Exactly as they appear below, repeat the lines from the one with "In a new tab, follow" through the one with "Make sure the", and no others.

RECORDS FOR PROCESSING |

○ ○ ○ ○ ○ ○ ○

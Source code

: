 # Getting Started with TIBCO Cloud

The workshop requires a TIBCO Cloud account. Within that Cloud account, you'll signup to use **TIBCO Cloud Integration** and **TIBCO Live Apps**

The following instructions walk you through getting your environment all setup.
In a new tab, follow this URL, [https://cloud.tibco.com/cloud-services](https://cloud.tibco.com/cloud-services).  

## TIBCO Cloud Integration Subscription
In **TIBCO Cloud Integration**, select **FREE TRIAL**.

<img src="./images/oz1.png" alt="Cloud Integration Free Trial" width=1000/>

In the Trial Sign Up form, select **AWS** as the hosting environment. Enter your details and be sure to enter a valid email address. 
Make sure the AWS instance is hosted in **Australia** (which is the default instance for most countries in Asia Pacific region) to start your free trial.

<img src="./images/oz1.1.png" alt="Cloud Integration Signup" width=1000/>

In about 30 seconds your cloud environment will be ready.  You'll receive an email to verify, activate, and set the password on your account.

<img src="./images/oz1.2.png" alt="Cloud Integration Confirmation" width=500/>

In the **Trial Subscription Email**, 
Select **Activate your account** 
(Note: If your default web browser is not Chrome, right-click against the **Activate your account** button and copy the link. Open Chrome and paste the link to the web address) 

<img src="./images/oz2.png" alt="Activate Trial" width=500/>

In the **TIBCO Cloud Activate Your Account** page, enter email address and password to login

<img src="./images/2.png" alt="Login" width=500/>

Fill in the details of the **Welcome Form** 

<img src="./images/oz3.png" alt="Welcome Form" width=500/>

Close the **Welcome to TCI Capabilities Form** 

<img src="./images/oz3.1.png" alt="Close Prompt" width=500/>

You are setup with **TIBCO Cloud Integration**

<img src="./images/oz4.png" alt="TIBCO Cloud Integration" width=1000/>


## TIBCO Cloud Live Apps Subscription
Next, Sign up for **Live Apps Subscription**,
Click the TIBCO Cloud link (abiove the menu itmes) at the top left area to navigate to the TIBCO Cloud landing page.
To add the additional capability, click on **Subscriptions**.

○ ○ ○ ○ ○ ○ ○

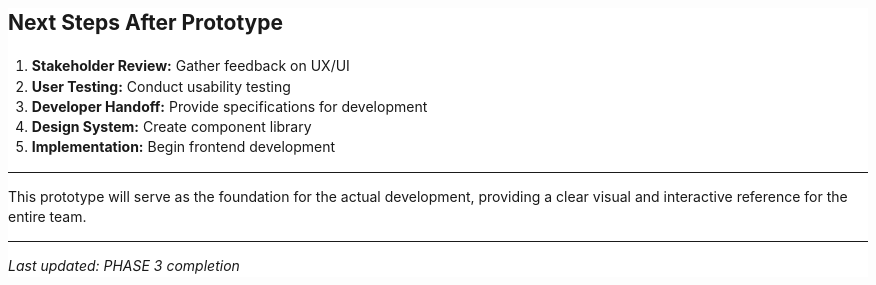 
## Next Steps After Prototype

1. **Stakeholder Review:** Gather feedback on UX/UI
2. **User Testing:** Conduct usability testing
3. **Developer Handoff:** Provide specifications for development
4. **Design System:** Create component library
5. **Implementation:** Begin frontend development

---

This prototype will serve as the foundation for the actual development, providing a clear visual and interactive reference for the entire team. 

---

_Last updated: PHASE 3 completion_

○ ○ ○ ○ ○ ○ ○

ANSWER BOX |
In a new tab, follow this URL, [https://cloud.tibco.com/cloud-services](https://cloud.tibco.com/cloud-services).  

## TIBCO Cloud Integration Subscription
In **TIBCO Cloud Integration**, select **FREE TRIAL**.

<img src="./images/oz1.png" alt="Cloud Integration Free Trial" width=1000/>

In the Trial Sign Up form, select **AWS** as the hosting environment. Enter your details and be sure to enter a valid email address. 
Make sure the AWS instance is hosted in **Australia** (which is the default instance for most countries in Asia Pacific region) to start your free trial.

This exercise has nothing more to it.